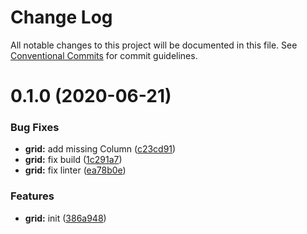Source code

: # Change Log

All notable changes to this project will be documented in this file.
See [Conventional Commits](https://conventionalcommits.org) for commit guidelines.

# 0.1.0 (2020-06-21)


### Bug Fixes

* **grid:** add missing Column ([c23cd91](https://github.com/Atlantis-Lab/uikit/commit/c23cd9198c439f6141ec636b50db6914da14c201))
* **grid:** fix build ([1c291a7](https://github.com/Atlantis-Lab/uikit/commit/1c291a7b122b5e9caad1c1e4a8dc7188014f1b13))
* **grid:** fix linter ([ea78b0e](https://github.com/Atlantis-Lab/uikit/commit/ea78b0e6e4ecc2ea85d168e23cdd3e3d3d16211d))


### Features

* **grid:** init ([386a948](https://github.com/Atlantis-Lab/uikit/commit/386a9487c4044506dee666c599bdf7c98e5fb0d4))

-*-

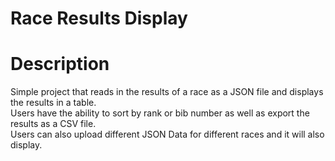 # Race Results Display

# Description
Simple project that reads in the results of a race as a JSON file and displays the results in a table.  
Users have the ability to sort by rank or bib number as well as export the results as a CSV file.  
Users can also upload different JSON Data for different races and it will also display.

-*-

▶ Task prompt:
Across the listing above, report every line where "grid" occurs.

▶ Result for this task:
* **grid:** add missing Column ([c23cd91](https://github.com/Atlantis-Lab/uikit/commit/c23cd9198c439f6141ec636b50db6914da14c201))
* **grid:** fix build ([1c291a7](https://github.com/Atlantis-Lab/uikit/commit/1c291a7b122b5e9caad1c1e4a8dc7188014f1b13))
* **grid:** fix linter ([ea78b0e](https://github.com/Atlantis-Lab/uikit/commit/ea78b0e6e4ecc2ea85d168e23cdd3e3d3d16211d))
* **grid:** init ([386a948](https://github.com/Atlantis-Lab/uikit/commit/386a9487c4044506dee666c599bdf7c98e5fb0d4))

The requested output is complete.